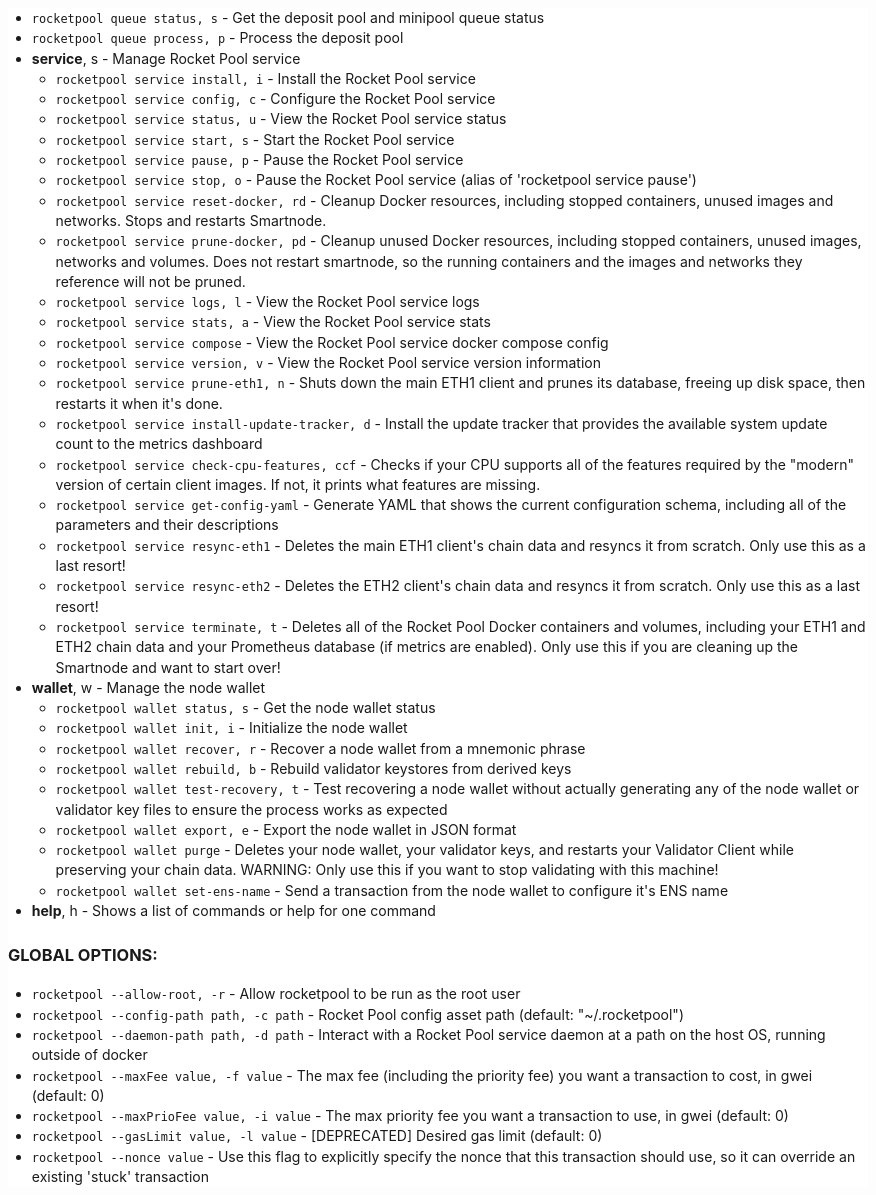   - `rocketpool queue status, s` - Get the deposit pool and minipool queue status
  - `rocketpool queue process, p` - Process the deposit pool
- **service**, s - Manage Rocket Pool service
  - `rocketpool service install, i` - Install the Rocket Pool service
  - `rocketpool service config, c` - Configure the Rocket Pool service
  - `rocketpool service status, u` - View the Rocket Pool service status
  - `rocketpool service start, s` -  Start the Rocket Pool service
  - `rocketpool service pause, p` -  Pause the Rocket Pool service
  - `rocketpool service stop, o` - Pause the Rocket Pool service (alias of 'rocketpool service pause')
  - `rocketpool service reset-docker, rd` - Cleanup Docker resources, including stopped containers, unused images and networks. Stops and restarts Smartnode.
  - `rocketpool service prune-docker, pd` - Cleanup unused Docker resources, including stopped containers, unused images, networks and volumes. Does not restart smartnode, so the running containers and the images and networks they reference will not be pruned.
  - `rocketpool service logs, l` - View the Rocket Pool service logs
  - `rocketpool service stats, a` - View the Rocket Pool service stats
  - `rocketpool service compose` - View the Rocket Pool service docker compose config
  - `rocketpool service version, v` - View the Rocket Pool service version information
  - `rocketpool service prune-eth1, n` - Shuts down the main ETH1 client and prunes its database, freeing up disk space, then restarts it when it's done.
  - `rocketpool service install-update-tracker, d` - Install the update tracker that provides the available system update count to the metrics dashboard
  - `rocketpool service check-cpu-features, ccf` - Checks if your CPU supports all of the features required by the "modern" version of certain client images. If not, it prints what features are missing.
  - `rocketpool service get-config-yaml` - Generate YAML that shows the current configuration schema, including all of the parameters and their descriptions
  - `rocketpool service resync-eth1` - Deletes the main ETH1 client's chain data and resyncs it from scratch. Only use this as a last resort!
  - `rocketpool service resync-eth2` - Deletes the ETH2 client's chain data and resyncs it from scratch. Only use this as a last resort!
  - `rocketpool service terminate, t` - Deletes all of the Rocket Pool Docker containers and volumes, including your ETH1 and ETH2 chain data and your Prometheus database (if metrics are enabled). Only use this if you are cleaning up the Smartnode and want to start over!
- **wallet**, w - Manage the node wallet
  - `rocketpool wallet status, s` - Get the node wallet status
  - `rocketpool wallet init, i` - Initialize the node wallet
  - `rocketpool wallet recover, r` - Recover a node wallet from a mnemonic phrase
  - `rocketpool wallet rebuild, b` - Rebuild validator keystores from derived keys
  - `rocketpool wallet test-recovery, t` - Test recovering a node wallet without actually generating any of the node wallet or validator key files to ensure the process works as expected
  - `rocketpool wallet export, e` - Export the node wallet in JSON format
  - `rocketpool wallet purge` - Deletes your node wallet, your validator keys, and restarts your Validator Client while preserving your chain data. WARNING: Only use this if you want to stop validating with this machine!
  - `rocketpool wallet set-ens-name` - Send a transaction from the node wallet to configure it's ENS name
- **help**, h - Shows a list of commands or help for one command


### GLOBAL OPTIONS:
 - `rocketpool --allow-root, -r` - Allow rocketpool to be run as the root user
 - `rocketpool --config-path path, -c path` - Rocket Pool config asset path (default: "~/.rocketpool")
 - `rocketpool --daemon-path path, -d path` - Interact with a Rocket Pool service daemon at a path on the host OS, running outside of docker
 - `rocketpool --maxFee value, -f value` - The max fee (including the priority fee) you want a transaction to cost, in gwei (default: 0)
 - `rocketpool --maxPrioFee value, -i value` - The max priority fee you want a transaction to use, in gwei (default: 0)
 - `rocketpool --gasLimit value, -l value` - [DEPRECATED] Desired gas limit (default: 0)
 - `rocketpool --nonce value` - Use this flag to explicitly specify the nonce that this transaction should use, so it can override an existing 'stuck' transaction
----------------
* _Description of the task_
Without the pictures, return the listing above from its first line through the line that has "Configure the Rocket Pool service".

* _Solution to this problem_
   - `rocketpool queue status, s` - Get the deposit pool and minipool queue status
  - `rocketpool queue process, p` - Process the deposit pool
- **service**, s - Manage Rocket Pool service
  - `rocketpool service install, i` - Install the Rocket Pool service
  - `rocketpool service config, c` - Configure the Rocket Pool service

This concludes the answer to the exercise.